With respect to the ISIS-KKK analogy:
- Unlike ISIS, the KKK has had a long history, and there have been three distinguishable movements over the years. While nominally Protestant, and both anti-Semitic and anti-Immigrant, the KKK is primarily a white supremacist and racist organization. In other words, Christian theology isn’t a big part of what animates the KKK. Theirs is mostly a straight-forward belief in white supremacy.
- ISIS (or Daesh) is a relatively new organization, but unlike the KKK, they actually hold territory. Also, belief that their mission is divinely inspired and part of the restoration of the historic caliphate is very much at the core of their belief system.
It should be noted that the largest Muslim countries in the world have essentially nothing to do with radical Islam. Indonesia and India are the two largest Muslim countries, and there have been essentially no radical Islamic groups emerging out of either country. Or out of countries like the largely secular Turkey. This underlines how little ISIS has to do with Islam worldwide.

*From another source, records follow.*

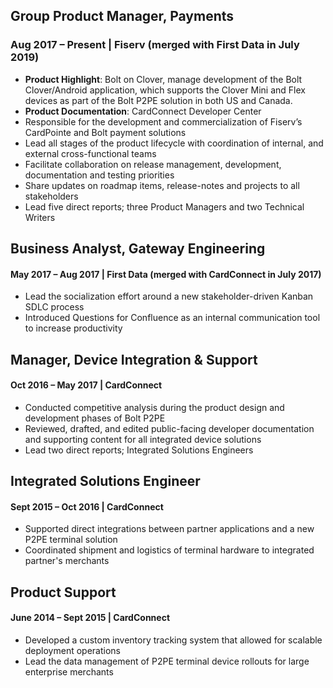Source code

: ## Group Product Manager, Payments
### Aug 2017 – Present | Fiserv (merged with First Data in July 2019)

- **Product Highlight**: Bolt on Clover, manage development of the Bolt Clover/Android application, which supports the Clover Mini and Flex devices as part of the Bolt P2PE solution in both US and Canada. 
- **Product Documentation**: CardConnect Developer Center
- Responsible for the development and commercialization of Fiserv’s CardPointe and Bolt payment solutions
-  Lead all stages of the product lifecycle with coordination of internal, and external cross-functional teams
- Facilitate collaboration on release management, development, documentation and testing priorities
- Share updates on roadmap items, release-notes and projects to all stakeholders
- Lead five direct reports; three Product Managers and two Technical Writers

## Business Analyst, Gateway Engineering
#### May 2017 – Aug 2017 | First Data (merged with CardConnect in July 2017)
- Lead the socialization effort around a new stakeholder-driven Kanban SDLC process
- Introduced Questions for Confluence as an internal communication tool to increase productivity

## Manager, Device Integration & Support
#### Oct 2016 – May 2017 | CardConnect
- Conducted competitive analysis during the product design and development phases of Bolt P2PE
- Reviewed, drafted, and  edited public-facing developer documentation and supporting content for all integrated device solutions
- Lead two direct reports; Integrated Solutions Engineers

## Integrated Solutions Engineer
#### Sept 2015 – Oct 2016 | CardConnect
- Supported direct integrations between partner applications and a new P2PE terminal solution
- Coordinated shipment and logistics of terminal hardware to integrated partner's merchants

## Product Support
#### June 2014 – Sept 2015 | CardConnect
- Developed a custom inventory tracking system that allowed for scalable deployment operations
- Lead the data management of P2PE terminal device rollouts for large enterprise merchants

By the way, French President François Hollande’s constant assertion over the last week that France is “at war” with ISIS completely plays into the ISIS ideology: that Islam – as was true during the Crusades – is at war with the West. So, François, maybe it’s time to pipe down a little. Otherwise the terrorist will have “won,” as the saying goes.
 There has been been over a generation of Turkish “Gastarbeiter” or guest workers living in Germany. They make valuable contributions to the German National Soccer Team (die “Mannschaft”) and to German society in general, but they have essentially not been the source of any radical Muslim activity or “homegrown” terrorism.